EXERCISE DIRECTIONS: Beginning at the line that includes "4. bei der Genehmigung" in the entries below, print each line exactly as it appears, through the last one.

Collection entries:
★ ★ ★ ★

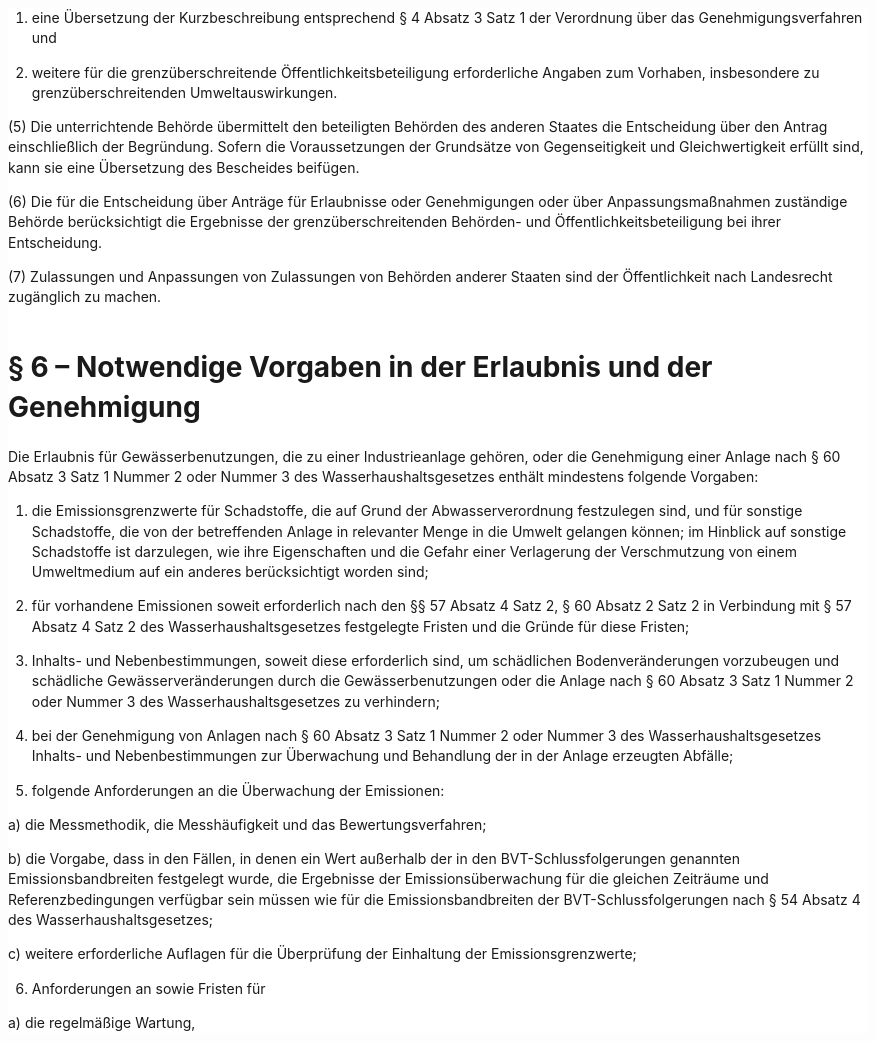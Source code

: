 1. eine Übersetzung der Kurzbeschreibung entsprechend § 4 Absatz 3 Satz 1 der Verordnung über das Genehmigungsverfahren und

2. weitere für die grenzüberschreitende Öffentlichkeitsbeteiligung erforderliche Angaben zum Vorhaben, insbesondere zu grenzüberschreitenden Umweltauswirkungen.

(5) Die unterrichtende Behörde übermittelt den beteiligten Behörden des anderen Staates die Entscheidung über den Antrag einschließlich der Begründung. Sofern die Voraussetzungen der Grundsätze von Gegenseitigkeit und Gleichwertigkeit erfüllt sind, kann sie eine Übersetzung des Bescheides beifügen.

(6) Die für die Entscheidung über Anträge für Erlaubnisse oder Genehmigungen oder über Anpassungsmaßnahmen zuständige Behörde berücksichtigt die Ergebnisse der grenzüberschreitenden Behörden- und Öffentlichkeitsbeteiligung bei ihrer Entscheidung.

(7) Zulassungen und Anpassungen von Zulassungen von Behörden anderer Staaten sind der Öffentlichkeit nach Landesrecht zugänglich zu machen.

# § 6 – Notwendige Vorgaben in der Erlaubnis und der Genehmigung

Die Erlaubnis für Gewässerbenutzungen, die zu einer Industrieanlage gehören, oder die Genehmigung einer Anlage nach § 60 Absatz 3 Satz 1 Nummer 2 oder Nummer 3 des Wasserhaushaltsgesetzes enthält mindestens folgende Vorgaben:

1. die Emissionsgrenzwerte für Schadstoffe, die auf Grund der Abwasserverordnung festzulegen sind, und für sonstige Schadstoffe, die von der betreffenden Anlage in relevanter Menge in die Umwelt gelangen können; im Hinblick auf sonstige Schadstoffe ist darzulegen, wie ihre Eigenschaften und die Gefahr einer Verlagerung der Verschmutzung von einem Umweltmedium auf ein anderes berücksichtigt worden sind;

2. für vorhandene Emissionen soweit erforderlich nach den §§ 57 Absatz 4 Satz 2, § 60 Absatz 2 Satz 2 in Verbindung mit § 57 Absatz 4 Satz 2 des Wasserhaushaltsgesetzes festgelegte Fristen und die Gründe für diese Fristen;

3. Inhalts- und Nebenbestimmungen, soweit diese erforderlich sind, um schädlichen Bodenveränderungen vorzubeugen und schädliche Gewässerveränderungen durch die Gewässerbenutzungen oder die Anlage nach § 60 Absatz 3 Satz 1 Nummer 2 oder Nummer 3 des Wasserhaushaltsgesetzes zu verhindern;

4. bei der Genehmigung von Anlagen nach § 60 Absatz 3 Satz 1 Nummer 2 oder Nummer 3 des Wasserhaushaltsgesetzes Inhalts- und Nebenbestimmungen zur Überwachung und Behandlung der in der Anlage erzeugten Abfälle;

5. folgende Anforderungen an die Überwachung der Emissionen:

a) die Messmethodik, die Messhäufigkeit und das Bewertungsverfahren;

b) die Vorgabe, dass in den Fällen, in denen ein Wert außerhalb der in den BVT-Schlussfolgerungen genannten Emissionsbandbreiten festgelegt wurde, die Ergebnisse der Emissionsüberwachung für die gleichen Zeiträume und Referenzbedingungen verfügbar sein müssen wie für die Emissionsbandbreiten der BVT-Schlussfolgerungen nach § 54 Absatz 4 des Wasserhaushaltsgesetzes;

c) weitere erforderliche Auflagen für die Überprüfung der Einhaltung der Emissionsgrenzwerte;

6. Anforderungen an sowie Fristen für

a) die regelmäßige Wartung,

★ ★ ★ ★

RESPONSE AREA:
4. bei der Genehmigung von Anlagen nach § 60 Absatz 3 Satz 1 Nummer 2 oder Nummer 3 des Wasserhaushaltsgesetzes Inhalts- und Nebenbestimmungen zur Überwachung und Behandlung der in der Anlage erzeugten Abfälle;

5. folgende Anforderungen an die Überwachung der Emissionen:

a) die Messmethodik, die Messhäufigkeit und das Bewertungsverfahren;

b) die Vorgabe, dass in den Fällen, in denen ein Wert außerhalb der in den BVT-Schlussfolgerungen genannten Emissionsbandbreiten festgelegt wurde, die Ergebnisse der Emissionsüberwachung für die gleichen Zeiträume und Referenzbedingungen verfügbar sein müssen wie für die Emissionsbandbreiten der BVT-Schlussfolgerungen nach § 54 Absatz 4 des Wasserhaushaltsgesetzes;

c) weitere erforderliche Auflagen für die Überprüfung der Einhaltung der Emissionsgrenzwerte;

6. Anforderungen an sowie Fristen für

a) die regelmäßige Wartung,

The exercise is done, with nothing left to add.